The second category might be called the ideological insider threat. These are persons who decide to betray their organizations on the basis of righting some perceived wrong. I think Seth Rich best illustrates this category of insider threat, if recent revelations coming out of court filings stemming from a defamation lawsuit are to be believed.
The lawsuit was filed by conservative businessman Ed Butowsky against NPR and one of its reporters who claimed that Butowsky conspired with Donald Trump and Fox News to falsely paint DNC official Seth Rich as the source of the theft of DNC emails (and not “Russian hackers”). To buttress his argument that in fact Rich was the individual who stole the emails and gave them to Wikileaks, Butowsky’s court filings reveal that former Fox News reporter Ellen Ratner told Butowsky that Rich was the insider who stole the emails and passed them to Wikileaks. Ratner allegedly learned this from Wikileaks founder, Julian Assange, himself. Assange was legally represented by Ellen Ratner’s brother, now deceased, attorney Michael Ratner.

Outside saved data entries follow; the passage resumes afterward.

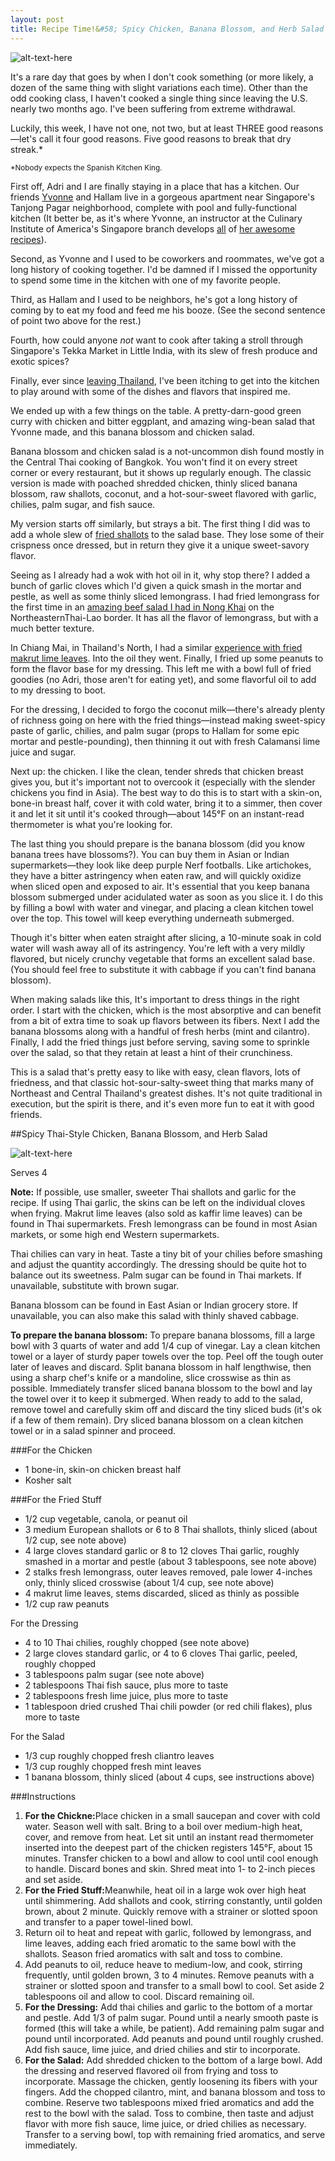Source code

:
 ```yaml
---
layout: post
title: Recipe Time!&#58; Spicy Chicken, Banana Blossom, and Herb Salad
---
```


![alt-text-here](http://kenjilopezalt.github.io/images/20140728-banana-blossom-chicken-salad.jpg "Banana blossom salad")

It's a rare day that goes by when I don't cook something (or more likely, a dozen of the same thing with slight variations each time). Other than the odd cooking class, I haven't cooked a single thing since leaving the U.S. nearly two months ago. I've been suffering from extreme withdrawal.

Luckily, this week, I have not one, not two, but at least THREE good reasons&mdash;let's call it four good reasons. Five good reasons to break that dry streak.* 

<small>*Nobody expects the Spanish Kitchen King.</small>

First off, Adri and I are finally staying in a place that has a kitchen. Our friends <a href="http://www.seriouseats.com/user/profile/YvonneAlinaRuperti">Yvonne</a> and Hallam live in a gorgeous apartment near Singapore's Tanjong Pagar neighborhood, complete with pool and fully-functional kitchen (It better be, as it's where Yvonne, an instructor at the Culinary Institute of America's Singapore branch develops <a href="http://www.seriouseats.com/2014/07/variations-on-classic-fruit-fool-custard-dessert.html">all</a> of <a href="http://www.seriouseats.com/2014/06/how-to-make-easy-blitz-puff-pastry.html"> her <a href="http://www.seriouseats.com/2014/05/how-to-make-the-best-fudgy-brownies.html">awesome recipes</a>).

Second, as Yvonne and I used to be coworkers and roommates, we've got a long history of cooking together. I'd be damned if I missed the opportunity to spend some time in the kitchen with one of my favorite people.

Third, as Hallam and I used to be neighbors, he's got a long history of coming by to eat my food and feed me his booze. (See the second sentence of point two above for the rest.)

Fourth, how could anyone <em>not</em> want to cook after taking a stroll through Singapore's Tekka Market in Little India,  with its slew of fresh produce and exotic spices?

Finally, ever since <a href="http://kenjilopezalt.github.io/2014/07/25/Nong-Khai-DD-Restaurant-Salads/">leaving Thailand</a>, I've been itching to get into the kitchen to play around with some of the dishes and flavors that inspired me.

We ended up with a few things on the table. A pretty-darn-good green curry with chicken and bitter eggplant, and amazing wing-bean salad that Yvonne made, and this banana blossom and chicken salad.

Banana blossom and chicken salad is a not-uncommon dish found mostly in the Central Thai cooking of Bangkok. You won't find it on every street corner or every restaurant, but it shows up regularly enough. The classic version is made with poached shredded chicken, thinly sliced banana blossom, raw shallots, coconut, and a hot-sour-sweet flavored with garlic, chilies, palm sugar, and fish sauce.

My version starts off similarly, but strays a bit. The first thing I did was to add a whole slew of <a href="http://www.seriouseats.com/recipes/2013/02/thai-style-fried-shallots.html">fried shallots</a> to the salad base. They lose some of their crispness once dressed, but in return they give it a unique sweet-savory flavor.

Seeing as I already had a wok with hot oil in it, why stop there? I added a bunch of garlic cloves which I'd given a quick smash in the mortar and pestle, as well as some thinly sliced lemongrass. I had fried lemongrass for the first time in an <a href="http://www.seriouseats.com/recipes/2013/02/thai-style-fried-shallots.html">amazing beef salad I had in Nong Khai</a> on the NortheasternThai-Lao border. It has all the flavor of lemongrass, but with a much better texture.

In Chiang Mai, in Thailand's North, I had a similar <a href="http://kenjilopezalt.github.io/2014/07/24/Chiang-Mai-Khao-Soi-lamduon-fahrm/">experience with fried makrut lime leaves</a>. Into the oil they went. Finally, I fried up some peanuts to form the flavor base for my dressing. This left me with a bowl full of fried goodies (no Adri, those aren't for eating yet), and some flavorful oil to add to my dressing to boot.

For the dressing, I decided to forgo the coconut milk&mdash;there's already plenty of richness going on here with the fried things&mdash;instead making sweet-spicy paste of garlic, chilies, and palm sugar (props to Hallam for some epic mortar and pestle-pounding), then thinning it out with fresh Calamansi lime juice and sugar.

Next up: the chicken. I like the clean, tender shreds that chicken breast gives you, but it's important not to overcook it (especially with the slender chickens you find in Asia). The best way to do this is to start with a skin-on, bone-in breast half, cover it with cold water, bring it to a simmer, then cover it and let it sit until it's cooked through&mdash;about 145°F on an instant-read thermometer is what you're looking for.

The last thing you should prepare is the banana blossom (did you know banana trees have blossoms?). You can buy them in Asian or Indian supermarkets&mdash;they look like deep purple Nerf footballs. Like artichokes, they have a bitter astringency when eaten raw, and will quickly oxidize when sliced open and exposed to air. It's essential that you keep banana blossom submerged under acidulated water as soon as you slice it. I do this by filling a bowl with water and vinegar, and placing a clean kitchen towel over the top. This towel will keep everything underneath submerged.

Though it's bitter when eaten straight after slicing, a 10-minute soak in cold water will wash away all of its astringency. You're left with a very mildly flavored, but nicely crunchy vegetable that forms an excellent salad base. (You should feel free to substitute it with cabbage if you can't find banana blossom).

When making salads like this, It's important to dress things in the right order. I start with the chicken, which is the most absorptive and can benefit from a bit of extra time to soak up flavors between its fibers. Next I add the banana blossoms along with a handful of fresh herbs (mint and cilantro). Finally, I add the fried things just before serving, saving some to sprinkle over the salad, so that they retain at least a hint of their crunchiness.

This is a salad that's pretty easy to like with easy, clean flavors, lots of friedness, and that classic hot-sour-salty-sweet thing that marks many of Northeast and Central Thailand's greatest dishes. It's not quite traditional in execution, but the spirit is there, and it's even more fun to eat it with good friends.

##Spicy Thai-Style Chicken, Banana Blossom, and Herb Salad

![alt-text-here](http://kenjilopezalt.github.io/images/20140728-banana-blossom-chicken-salad.jpg "Banana blossom salad")

Serves 4

<strong>Note:</strong> If possible, use smaller, sweeter Thai shallots and garlic for the recipe. If using Thai garlic, the skins can be left on the individual cloves when frying.  Makrut lime leaves (also sold as kaffir lime leaves) can be found in Thai supermarkets. Fresh lemongrass can be found in most Asian markets, or some high end Western supermarkets.

Thai chilies can vary in heat. Taste a tiny bit of your chilies before smashing and adjust the quantity accordingly. The dressing should be quite hot to balance out its sweetness. Palm sugar can be found in Thai markets. If unavailable, substitute with brown sugar.

Banana blossom can be found in East Asian or Indian grocery store. If unavailable, you can also make this salad with thinly shaved cabbage.

<strong>To prepare the banana blossom:</strong> To prepare banana blossoms, fill a large bowl with 3 quarts of water and add 1/4 cup of vinegar. Lay a clean kitchen towel or a layer of sturdy paper towels over the top. Peel off the tough outer later of leaves and discard. Split banana blossom in half lengthwise, then using a sharp chef's knife or a mandoline, slice crosswise as thin as possible. Immediately transfer sliced banana blossom to the bowl and lay the towel over it to keep it submerged. When ready to add to the salad, remove towel and carefully skim off and discard the tiny sliced buds (it's ok if a few of them remain). Dry sliced banana blossom on a clean kitchen towel or in a salad spinner and proceed.

###For the Chicken

- 1 bone-in, skin-on chicken breast half
- Kosher salt

###For the Fried Stuff

- 1/2 cup vegetable, canola, or peanut oil
- 3 medium European shallots or 6 to 8 Thai shallots, thinly sliced (about 1/2 cup, see note above)
- 4 large cloves standard garlic or 8 to 12 cloves Thai garlic, roughly smashed in a mortar and pestle (about 3 tablespoons, see note above)
- 2 stalks fresh lemongrass, outer leaves removed, pale lower 4-inches only, thinly sliced crosswise (about 1/4 cup, see note above) 
- 4 makrut lime leaves, stems discarded, sliced as thinly as possible
- 1/2 cup raw peanuts

For the Dressing

- 4 to 10 Thai chilies, roughly chopped (see note above)
- 2 large cloves standard garlic, or 4 to 6 cloves Thai garlic, peeled, roughly chopped
- 3 tablespoons palm sugar (see note above)
- 2 tablespoons Thai fish sauce, plus more to taste
- 2 tablespoons fresh lime juice, plus more to taste
- 1 tablespoon dried crushed Thai chili powder (or red chili flakes), plus more to taste

For the Salad

- 1/3 cup roughly chopped fresh cliantro leaves
- 1/3 cup roughly chopped fresh mint leaves
- 1 banana blossom, thinly sliced (about 4 cups, see instructions above)

###Instructions

1. <strong>For the Chickne:</strong>Place chicken in a small saucepan and cover with cold water. Season well with salt. Bring to a boil over medium-high heat, cover, and remove from heat. Let sit until an instant read thermometer inserted into the deepest part of the chicken registers 145°F, about 15 minutes. Transfer chicken to a bowl and allow to cool until cool enough to handle. Discard bones and skin. Shred meat into 1- to 2-inch pieces and set aside.
2. <strong> For the Fried Stuff:</strong>Meanwhile, heat oil in a large wok over high heat until shimmering. Add shallots and cook, stirring constantly, until golden brown, about 2 minute. Quickly remove with a strainer or slotted spoon and transfer to a paper towel-lined bowl.
3. Return oil to heat and repeat with garlic, followed by lemongrass, and lime leaves, adding each fried aromatic to the same bowl with the shallots. Season fried aromatics with salt and toss to combine.
4. Add peanuts to oil, reduce heave to medium-low, and cook, stirring frequently, until golden brown, 3 to 4 minutes. Remove peanuts with a strainer or slotted spoon and transfer to a small bowl to cool. Set aside 2 tablespoons oil and allow to cool. Discard remaining oil.
5. <strong>For the Dressing:</strong> Add thai chilies and garlic to the bottom of a mortar and pestle. Add 1/3 of palm sugar. Pound until a nearly smooth paste is formed (this will take a while, be patient). Add remaining palm sugar and pound until incorporated. Add peanuts and pound until roughly crushed. Add fish sauce, lime juice, and dried chilies and stir to incorporate.
6. <strong>For the Salad:</strong> Add shredded chicken to the bottom of a large bowl. Add the dressing and reserved flavored oil from frying and toss to incorporate. Massage the chicken, gently loosening its fibers with your fingers. Add the chopped cilantro, mint, and banana blossom and toss to combine. Reserve two tablespoons mixed fried aromatics and add the rest to the bowl with the salad. Toss to combine, then taste and adjust flavor with more fish sauce, lime juice, or dried chilies as necessary. Transfer to a serving bowl, top with remaining fried aromatics, and serve immediately.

Butowsky bolstered his claim that Ellen Ratner was the source about Rich with an email from Rather herself, which seems to support his claim. Ratner was told by Assange that Rich was a Bernie Sanders supporter and was outraged by the DNC’s machinations to deny Sanders the 2016 Democratic nomination and ensure it went to Hillary. So Seth and his brother Aaron allegedly conspired to steal the DNC emails and pass them to Assange. Seth would mysteriously be murdered on the streets of Washington on July 10, 2016 — in a case still unsolved.
Seth Rich, therefore, would certainly fall into the ideological insider threat box.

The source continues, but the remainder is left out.